The problem:
In which lines of the data does the string "Operation" appear? Copy every one.

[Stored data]
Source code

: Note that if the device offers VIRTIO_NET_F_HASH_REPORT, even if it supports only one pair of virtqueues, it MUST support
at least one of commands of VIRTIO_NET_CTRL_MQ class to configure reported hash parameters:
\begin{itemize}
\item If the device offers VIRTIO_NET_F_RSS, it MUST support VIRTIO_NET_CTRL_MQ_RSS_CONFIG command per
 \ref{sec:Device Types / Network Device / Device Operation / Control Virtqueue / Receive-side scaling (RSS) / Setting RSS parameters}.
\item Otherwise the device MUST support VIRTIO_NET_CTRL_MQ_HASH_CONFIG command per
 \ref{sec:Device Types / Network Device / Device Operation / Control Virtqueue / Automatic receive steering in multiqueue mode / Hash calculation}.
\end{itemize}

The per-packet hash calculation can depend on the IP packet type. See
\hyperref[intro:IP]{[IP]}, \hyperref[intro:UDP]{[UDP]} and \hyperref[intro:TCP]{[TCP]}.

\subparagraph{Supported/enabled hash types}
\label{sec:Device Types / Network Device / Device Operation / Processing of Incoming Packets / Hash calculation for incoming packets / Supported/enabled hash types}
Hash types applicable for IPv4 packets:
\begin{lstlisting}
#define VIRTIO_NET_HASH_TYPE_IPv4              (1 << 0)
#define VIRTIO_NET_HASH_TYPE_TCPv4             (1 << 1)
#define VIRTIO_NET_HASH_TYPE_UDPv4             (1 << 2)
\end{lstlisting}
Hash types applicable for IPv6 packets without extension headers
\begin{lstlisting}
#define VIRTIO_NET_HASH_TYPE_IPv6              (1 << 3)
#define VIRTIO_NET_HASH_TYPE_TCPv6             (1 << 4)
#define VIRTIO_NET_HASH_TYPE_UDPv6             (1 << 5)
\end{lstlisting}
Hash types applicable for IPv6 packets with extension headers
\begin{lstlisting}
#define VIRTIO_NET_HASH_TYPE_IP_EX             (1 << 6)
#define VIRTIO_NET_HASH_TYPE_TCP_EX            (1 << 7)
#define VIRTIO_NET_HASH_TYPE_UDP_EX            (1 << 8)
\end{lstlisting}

--

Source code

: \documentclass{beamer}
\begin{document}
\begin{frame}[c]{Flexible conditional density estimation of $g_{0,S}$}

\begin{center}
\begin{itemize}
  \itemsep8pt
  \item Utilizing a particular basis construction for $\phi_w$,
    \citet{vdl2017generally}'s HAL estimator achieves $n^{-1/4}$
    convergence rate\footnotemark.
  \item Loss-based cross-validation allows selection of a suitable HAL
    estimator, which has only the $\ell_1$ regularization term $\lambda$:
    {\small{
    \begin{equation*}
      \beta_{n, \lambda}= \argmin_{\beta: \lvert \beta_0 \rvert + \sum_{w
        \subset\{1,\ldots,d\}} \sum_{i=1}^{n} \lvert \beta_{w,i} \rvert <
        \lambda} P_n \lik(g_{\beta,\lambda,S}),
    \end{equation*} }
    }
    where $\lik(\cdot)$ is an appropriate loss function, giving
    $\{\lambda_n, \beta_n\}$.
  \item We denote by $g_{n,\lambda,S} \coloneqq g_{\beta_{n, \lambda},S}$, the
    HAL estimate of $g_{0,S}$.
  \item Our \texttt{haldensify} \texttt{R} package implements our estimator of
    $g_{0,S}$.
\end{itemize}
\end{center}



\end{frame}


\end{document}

--

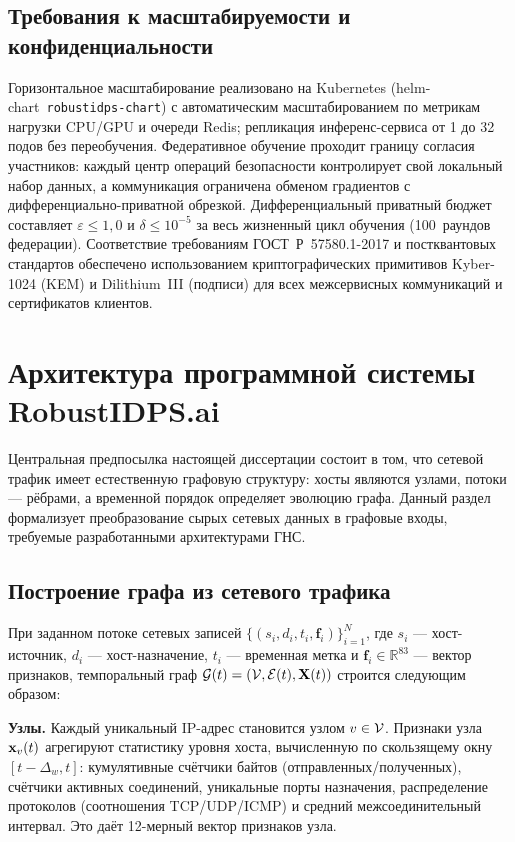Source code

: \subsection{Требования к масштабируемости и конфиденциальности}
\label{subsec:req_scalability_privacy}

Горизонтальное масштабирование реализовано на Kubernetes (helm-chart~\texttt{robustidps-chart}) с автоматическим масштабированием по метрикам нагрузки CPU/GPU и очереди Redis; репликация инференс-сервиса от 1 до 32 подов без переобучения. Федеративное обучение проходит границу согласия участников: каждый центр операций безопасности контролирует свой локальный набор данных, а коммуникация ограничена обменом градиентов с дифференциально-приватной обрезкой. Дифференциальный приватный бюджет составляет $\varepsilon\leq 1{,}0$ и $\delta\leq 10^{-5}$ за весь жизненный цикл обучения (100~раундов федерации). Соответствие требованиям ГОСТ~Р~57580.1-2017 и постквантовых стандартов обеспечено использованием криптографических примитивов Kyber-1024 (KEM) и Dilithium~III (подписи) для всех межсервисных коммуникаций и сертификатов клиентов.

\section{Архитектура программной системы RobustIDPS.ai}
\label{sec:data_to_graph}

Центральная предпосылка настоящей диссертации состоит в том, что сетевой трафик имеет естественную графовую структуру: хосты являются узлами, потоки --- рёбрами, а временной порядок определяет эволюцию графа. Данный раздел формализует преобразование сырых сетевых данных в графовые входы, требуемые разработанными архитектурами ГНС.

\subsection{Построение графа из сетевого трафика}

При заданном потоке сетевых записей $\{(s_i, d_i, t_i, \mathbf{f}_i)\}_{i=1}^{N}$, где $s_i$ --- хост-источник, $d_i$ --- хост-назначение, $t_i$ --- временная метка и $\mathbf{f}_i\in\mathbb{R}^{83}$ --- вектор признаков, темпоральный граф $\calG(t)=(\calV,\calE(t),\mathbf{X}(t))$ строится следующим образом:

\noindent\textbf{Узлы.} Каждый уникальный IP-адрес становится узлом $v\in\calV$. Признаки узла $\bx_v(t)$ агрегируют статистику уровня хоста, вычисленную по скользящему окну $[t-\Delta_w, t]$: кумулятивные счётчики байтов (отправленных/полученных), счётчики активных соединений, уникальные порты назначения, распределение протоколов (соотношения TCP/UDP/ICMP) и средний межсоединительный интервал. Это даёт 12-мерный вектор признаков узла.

Answer to the exercise:
 \ref{sec:Device Types / Network Device / Device Operation / Control Virtqueue / Receive-side scaling (RSS) / Setting RSS parameters}.
 \ref{sec:Device Types / Network Device / Device Operation / Control Virtqueue / Automatic receive steering in multiqueue mode / Hash calculation}.
\label{sec:Device Types / Network Device / Device Operation / Processing of Incoming Packets / Hash calculation for incoming packets / Supported/enabled hash types}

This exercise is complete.